- WHAT TO PRODUCE
Locate the word "muondecay" in the data below, then copy every line that holds it.

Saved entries
####################

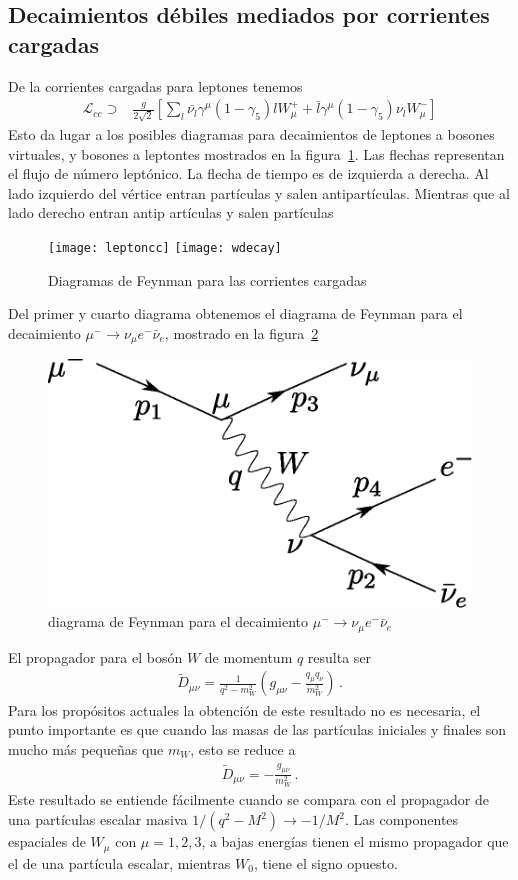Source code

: \subsection{Decaimientos débiles mediados por corrientes cargadas}
De la corrientes cargadas para leptones tenemos
\begin{align}
  \mathcal{L}_{cc}\supset&\frac{g}{2\sqrt{2}}\left[\sum_l\bar{\nu_l}\gamma^\mu(1-\gamma_5)l W_\mu^++\bar{l}\gamma^\mu(1-\gamma_5)\nu_l W_\mu^-\right]
\end{align}
Esto da lugar a los posibles diagramas para decaimientos de leptones a bosones virtuales, y bosones a leptontes mostrados en la figura~\ref{fig:leptoncc}. Las flechas representan el flujo de número leptónico. La flecha de tiempo es de izquierda a derecha. Al lado izquierdo del vértice entran partículas y salen antipartículas. Mientras que al lado derecho entran antip artículas y salen partículas
\begin{figure}
  \centering
  \texttt{[image: leptoncc]}
\qquad  \texttt{[image: wdecay]}

  \caption{Diagramas de Feynman para las corrientes cargadas}
  \label{fig:leptoncc}
\end{figure}
Del primer y cuarto diagrama obtenemos el diagrama de Feynman para el decaimiento $\mu^-\to \nu_\mu e^-\bar{\nu}_e$, mostrado en la figura~\ref{fig:muondecay}
\begin{figure}
  \centering
  \includegraphics[scale=0.5]{muon_decay}
  \caption{diagrama de Feynman para el decaimiento $\mu^-\to \nu_\mu e^-\bar{\nu}_e$}
  \label{fig:muondecay}
\end{figure}
El propagador para el bosón $W$ de momentum $q$ resulta ser
\begin{align}
  \widetilde{D}_{\mu\nu}=\frac{1}{q^2-m_W^2}\left(g_{\mu\nu}-\frac{q_\mu q_\nu}{m_W^2}\right)\,.
\end{align}
Para los propósitos actuales la obtención de este resultado no es necesaria, el punto importante es que cuando las masas de las partículas iniciales y finales son mucho más pequeñas que $m_W$, esto se reduce a
\begin{align}
  \widetilde{D}_{\mu\nu}=-\frac{g_{\mu\nu}}{m_W^2}\,.
\end{align}
Este resultado se entiende fácilmente cuando se compara con el propagador de una partículas escalar masiva $1/(q^2-M^2)\to-1/M^2$. Las componentes espaciales de $W_\mu$ con $\mu=1,2,3$, a bajas energías tienen el mismo propagador que el de una partícula escalar, mientras $W_0$, tiene el signo opuesto.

####################

- YOUR SOLUTION
Del primer y cuarto diagrama obtenemos el diagrama de Feynman para el decaimiento $\mu^-\to \nu_\mu e^-\bar{\nu}_e$, mostrado en la figura~\ref{fig:muondecay}
  \label{fig:muondecay}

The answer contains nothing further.